Le Mahler polychromique de Vladimir Jurowski.
Gustav Mahler (1860-1911), Symphonie n° 4 en sol majeur. London Philharmonic Orchestra, Sofia Fomina, soprano, Vladimir Jurowski. 2016-Livret en anglais- LPO, Référence : LPO0113
En découvrant la pochette du troisième opus de l’intégrale des symphonies de Mahler que mène avec brio depuis quelques années le chef russe Vladimir Jurowski, nous avions envie de citer la célèbre fable de Jean de La Fontaine le Corbeau et le Renard : « Que vous êtes joli ! Que vous me semblez beau ! Sans mentir, si votre ramage, Se rapporte à votre plumage, Vous êtes le phénix des hôtes de ces bois. ». Les belles plumes qui ornent le livret de ce CD annoncent la couleur.

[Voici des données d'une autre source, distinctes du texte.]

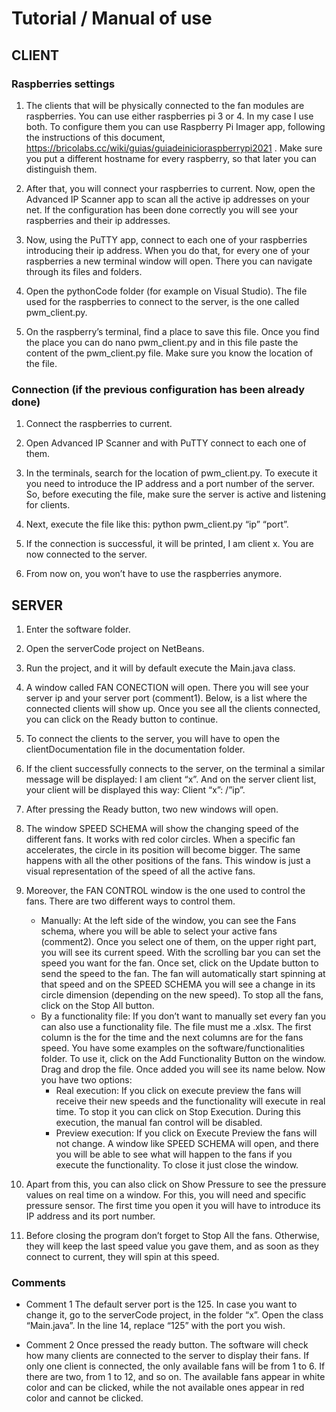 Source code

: # Tutorial / Manual of use

## CLIENT

### Raspberries settings
1.	The clients that will be physically connected to the fan modules are raspberries. You can use either raspberries pi 3 or 4. In my case I use both. To configure them you can use Raspberry Pi Imager app, following the instructions of this document, https://bricolabs.cc/wiki/guias/guiadeinicioraspberrypi2021 . Make sure you put a different hostname for every raspberry, so that later you can distinguish them.

2.	After that, you will connect your raspberries to current. Now, open the Advanced IP Scanner app to scan all the active ip addresses on your net. If the configuration has been done correctly you will see your raspberries and their ip addresses. 

3.	Now, using the PuTTY app, connect to each one of your raspberries introducing their ip address. When you do that, for every one of your raspberries a new terminal window will open. There you can navigate through its files and folders. 

4.	Open the pythonCode folder (for example on Visual Studio). The file used for the raspberries to connect to the server, is the one called pwm_client.py. 

5.	On the raspberry’s terminal, find a place to save this file. Once you find the place you can do nano pwm_client.py and in this file paste the content of the pwm_client.py file. Make sure you know the location of the file.

### Connection (if the previous configuration has been already done)
1.	Connect the raspberries to current.

2.	Open Advanced IP Scanner and with PuTTY connect to each one of them.

3.	In the terminals, search for the location of pwm_client.py. To execute it you need to introduce the IP address and a port number of the server. So, before executing the file, make sure the server is active and listening for clients.

4.	Next, execute the file like this: python pwm_client.py “ip” “port”.

5.	If the connection is successful, it will be printed, I am client x. You are now connected to the server.

6.	From now on, you won’t have to use the raspberries anymore. 

##  SERVER
1.	Enter the software folder.

2.	Open the serverCode project on NetBeans.

3.	Run the project, and it will by default execute the Main.java class. 

4.	A window called FAN CONECTION will open. There you will see your server ip and your server port (comment1). Below, is a list where the connected clients will show up. Once you see all the clients connected, you can click on the Ready button to continue.

5.	To connect the clients to the server, you will have to open the clientDocumentation file in the documentation folder.

6.	If the client successfully connects to the server, on the terminal a similar message will be displayed: I am client “x”. And on the server client list, your client will be displayed this way: Client “x”: /”ip”.

7.	After pressing the Ready button, two new windows will open. 

8.	The window SPEED SCHEMA will show the changing speed of the different fans. It works with red color circles. When a specific fan accelerates, the circle in its position will become bigger. The same happens with all the other positions of the fans. This window is just a visual representation of the speed of all the active fans.

9.	Moreover, the FAN CONTROL window is the one used to control the fans. There are two different ways to control them. 
    - Manually: At the left side of the window, you can see the Fans schema, where you will be able to select your active fans (comment2). Once you select one of them, on the upper right part, you will see its current speed. With the scrolling bar you can set the speed you want for the fan. Once set, click on the Update button to send the speed to the fan. The fan will automatically start spinning at that speed and on the SPEED SCHEMA you will see a change in its circle dimension (depending on the new speed). To stop all the fans, click on the Stop All button.
    - By a functionality file: If you don’t want to manually set every fan you can also use a functionality file. The file must me a .xlsx. The first column is the for the time and the next columns are for the fans speed. You have some examples on the software/functionalities folder. To use it, click on the Add Functionality Button on the window. Drag and drop the file. Once added you will see its name below. Now you have two options:
        - Real execution: If you click on execute preview the fans will receive their new speeds and the functionality will execute in real time. To stop it you can click on Stop Execution. During this execution, the manual fan control will be disabled.
        - Preview execution: If you click on Execute Preview the fans will not change. A window like SPEED SCHEMA will open, and there you will be able to see what will happen to the fans if you execute the functionality. To close it just close the window.

10.	Apart from this, you can also click on Show Pressure to see the pressure values on real time on a window. For this, you will need and specific pressure sensor. The first time you open it you will have to introduce its IP address and its port number.

11.	Before closing the program don’t forget to Stop All the fans. Otherwise, they will keep the last speed value you gave them, and as soon as they connect to current, they will spin at this speed.
 
### Comments
- Comment 1
The default server port is the 125. In case you want to change it, go to the serverCode project, in the folder “x”. Open the class “Main.java”. In the line 14, replace “125” with the port you wish.

- Comment 2
Once pressed the ready button. The software will check how many clients are connected to the server to display their fans. If only one client is connected, the only available fans will be from 1 to 6. If there are two, from 1 to 12, and so on. The available fans appear in white color and can be clicked, while the not available ones appear in red color and cannot be clicked.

Nous avons connu par le passé Vladimir Jurowski énervé, parfois rageur mais toujours pour la bonne cause, celle d’une lecture renouvelée d’un répertoire parfois routinier. A l’image d’un Téodor Currentzis, le Moscovite ne laisse personne indifférent aussi bien sur le fond que sur la forme. Il lui arrive même d’en faire trop au risque d’agacer et de lasser… Ici il nous prend par surprise par sa retenue en nous livrant à la tête du London Philharmonic Orchestra une lecture apaisante et même salutaire. Point de démonstration orchestrale ou de fausse communion à la nature. Jurowski n’est pas un castor junior ou un Sylvain Tesson de la baguette. Si la musique de Mahler est bien celle de « la nature », le chef russe la traite avec sincérité et puise dans ses racines mozartiennes pour lui donner tout le lyrisme et la tristesse qu’elle réclame.
Le premier mouvement est comme l’indique la partition « sans hâte ». Jurowski prend son temps pour nous offrir toutes les couleurs de l’œuvre. Il prépare soigneusement sa palette. Comment ne pas penser à cette époque au grand Renoir et à l’impressionnisme encore contemporain de Mahler ? Mais c’est l’inverse qui s’offre à nous. Ce n’est pas un beau jardin ou une scène de la vie bourgeoise mais des danses rustiques de paysans en provenance des immenses terres montagnardes si chères au compositeur. Un mélange de beauté et d’inquiétude.
Dans le second mouvement « La mort conduit le bal ». C’est le violon (et fort bien ici) qui guide nos pas dans ce dédale grinçant et caricatural. Là encore Jurowski modère le tempo tout comme dans le troisième volet de la symphonie qui s’achève dans la plénitude et l’exaltation. Nous sommes en paix avec le monde et heureux de l’être !
Le quatrième mouvement avec son Lied est une gageure. Si Margaret Price (Horenstein, EMI) et Frederica Van Stade (Abbado, DG) sont pour nous les deux références en la matière, Sofia Fomina -l’autre russe de la production- fait une belle impression grâce à sa grande technique vocale (très bel aigu). Cette habituée de rôles complexes à l’opéra (Manon, Rosina…) est très à l’aise avec le rythme cette fois « Ruhevoll » imposé par Jurowski.
En conclusion, « Nous goûtons les joies célestes, détournés des choses terrestres. » avec cette nouvelle version de la Quatrième symphonie de Gustav Mahler. Elle ne bouleversera sans doute pas le panthéon de la discographie mais elle s’impose comme une alternative intéressante et moderne.